In the CAD software I’ve used, which had graphical interfaces, features are added or modified by the user and the viewport reflect those changes.
In some instances, the viewport allows the user to directly drag or scult features using a pointing device.

Screenshot of FreeCAD with its interface and a 3D part rendered in the viewport.
Screenshot of FreeCAD (v1.1.0), with a list of features on the left.

After the modification has been made, the resulting 3D object can be rendered. This include panning, rotating, zooming, or a combinations of those.

Most CAD software use Explicit Surfaces (ES) (e.g., NURBS, Mesh, etc…).
Most processes downstream of authoring (e.g., visualization, CAM, FEM, etc…) require some form of ES.
Rendering is usually done by converting the ES to a triangle mesh, as GPUs are very much optimized for this.

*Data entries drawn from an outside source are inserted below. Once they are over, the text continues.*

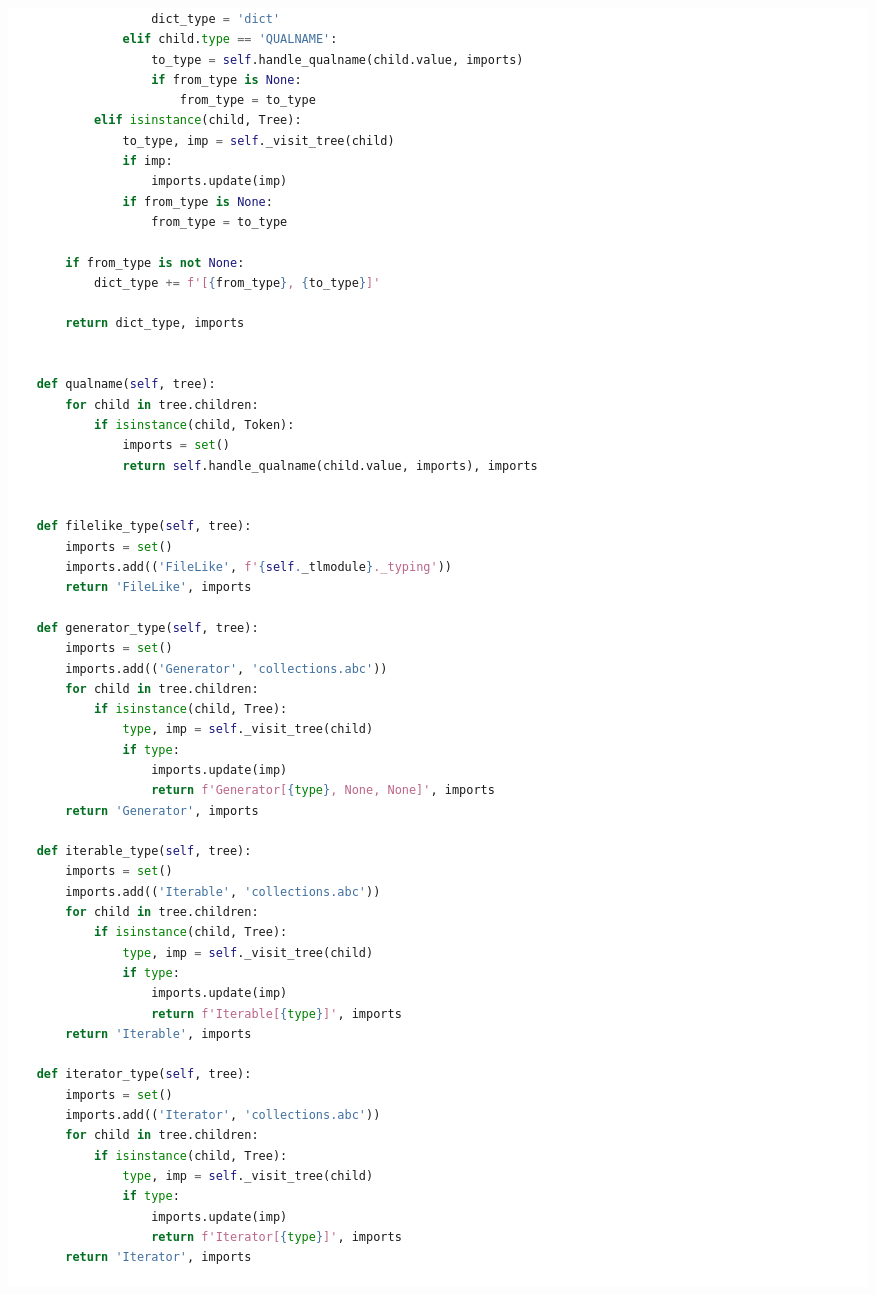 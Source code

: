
 ```python
                    dict_type = 'dict'
                elif child.type == 'QUALNAME':
                    to_type = self.handle_qualname(child.value, imports)
                    if from_type is None:
                        from_type = to_type
            elif isinstance(child, Tree):
                to_type, imp = self._visit_tree(child)
                if imp:
                    imports.update(imp)
                if from_type is None:
                    from_type = to_type

        if from_type is not None:
            dict_type += f'[{from_type}, {to_type}]'

        return dict_type, imports

    
    def qualname(self, tree):
        for child in tree.children:
            if isinstance(child, Token):
                imports = set()
                return self.handle_qualname(child.value, imports), imports
            

    def filelike_type(self, tree):
        imports = set()
        imports.add(('FileLike', f'{self._tlmodule}._typing'))
        return 'FileLike', imports

    def generator_type(self, tree):
        imports = set()
        imports.add(('Generator', 'collections.abc'))
        for child in tree.children:
            if isinstance(child, Tree):
                type, imp = self._visit_tree(child)
                if type:
                    imports.update(imp)
                    return f'Generator[{type}, None, None]', imports
        return 'Generator', imports

    def iterable_type(self, tree):
        imports = set()
        imports.add(('Iterable', 'collections.abc'))
        for child in tree.children:
            if isinstance(child, Tree):
                type, imp = self._visit_tree(child)
                if type:
                    imports.update(imp)
                    return f'Iterable[{type}]', imports
        return 'Iterable', imports
    
    def iterator_type(self, tree):
        imports = set()
        imports.add(('Iterator', 'collections.abc'))
        for child in tree.children:
            if isinstance(child, Tree):
                type, imp = self._visit_tree(child)
                if type:
                    imports.update(imp)
                    return f'Iterator[{type}]', imports
        return 'Iterator', imports
    
```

On the other hand, IS describes a volume, discretizing the isosurface is expensive.
While algorithm exists to convert IS to a triangle mesh4 5, they can be slow, produce very large meshes, and may require a complete recomputation on partial changes.
They are necessary to export to a triangle mesh for downstream usage, but other strategies may be used for visualization6.

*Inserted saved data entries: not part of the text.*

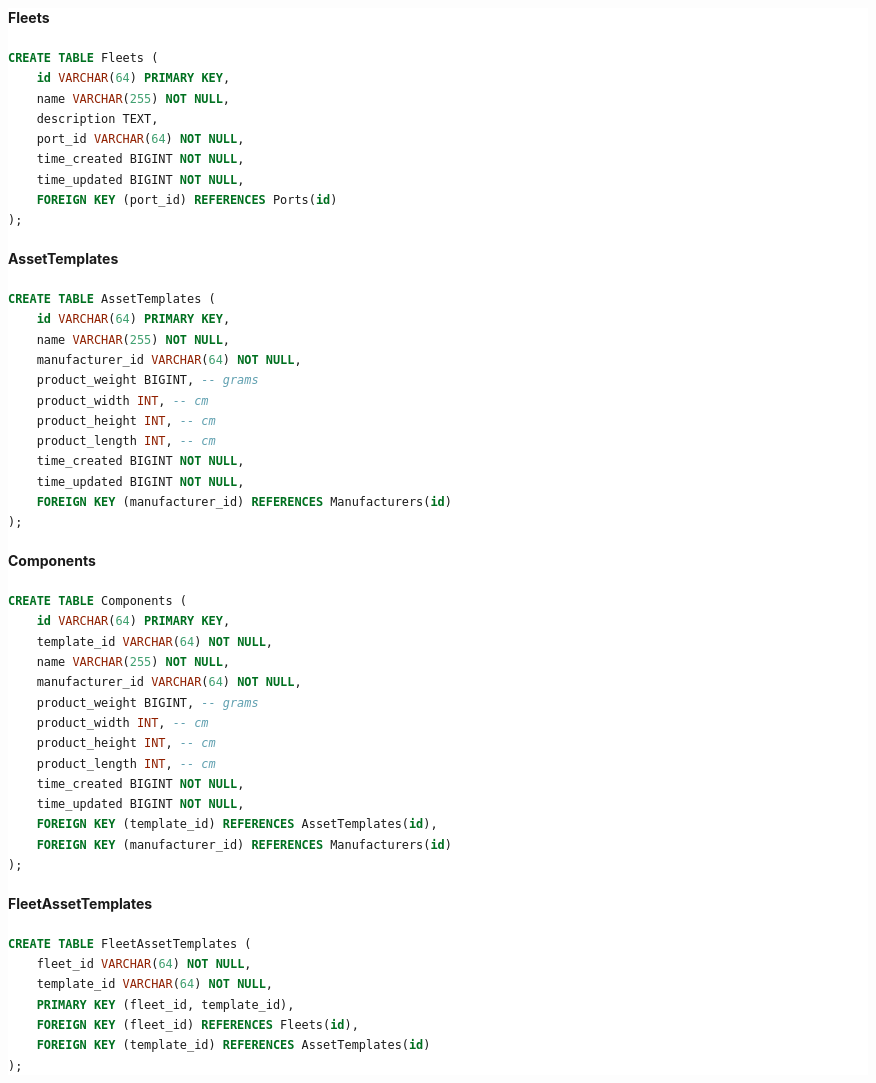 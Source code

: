 #### Fleets
```sql
CREATE TABLE Fleets (
    id VARCHAR(64) PRIMARY KEY,
    name VARCHAR(255) NOT NULL,
    description TEXT,
    port_id VARCHAR(64) NOT NULL,
    time_created BIGINT NOT NULL,
    time_updated BIGINT NOT NULL,
    FOREIGN KEY (port_id) REFERENCES Ports(id)
);
```

#### AssetTemplates
```sql
CREATE TABLE AssetTemplates (
    id VARCHAR(64) PRIMARY KEY,
    name VARCHAR(255) NOT NULL,
    manufacturer_id VARCHAR(64) NOT NULL,
    product_weight BIGINT, -- grams
    product_width INT, -- cm
    product_height INT, -- cm
    product_length INT, -- cm
    time_created BIGINT NOT NULL,
    time_updated BIGINT NOT NULL,
    FOREIGN KEY (manufacturer_id) REFERENCES Manufacturers(id)
);
```

#### Components
```sql
CREATE TABLE Components (
    id VARCHAR(64) PRIMARY KEY,
    template_id VARCHAR(64) NOT NULL,
    name VARCHAR(255) NOT NULL,
    manufacturer_id VARCHAR(64) NOT NULL,
    product_weight BIGINT, -- grams
    product_width INT, -- cm
    product_height INT, -- cm
    product_length INT, -- cm
    time_created BIGINT NOT NULL,
    time_updated BIGINT NOT NULL,
    FOREIGN KEY (template_id) REFERENCES AssetTemplates(id),
    FOREIGN KEY (manufacturer_id) REFERENCES Manufacturers(id)
);
```

#### FleetAssetTemplates
```sql
CREATE TABLE FleetAssetTemplates (
    fleet_id VARCHAR(64) NOT NULL,
    template_id VARCHAR(64) NOT NULL,
    PRIMARY KEY (fleet_id, template_id),
    FOREIGN KEY (fleet_id) REFERENCES Fleets(id),
    FOREIGN KEY (template_id) REFERENCES AssetTemplates(id)
);
```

A 3D model of a sphere with some surface distortion rendered. Colors are used to show surface normals.
Distortion sphere using a sphere-tracing shader (fsolid (commit 96ad96646e)).

For this project, I wanted to try and make an IS visualization that would scale with shape complexity, screen resolution and which would happen in two phases.
A loading phase, happening on the CPU, then a rendering phase, which would happen each frame on the GPU.

The priority is smooth movement over up-to-date rendering. This means that while an IS is still loading, a previous version may be showed on screen.

Optionally, I wanted that the rendering be some kind of Montecarlo process, enhancing responsiveness at the cost of quality, while the discretizing is happening.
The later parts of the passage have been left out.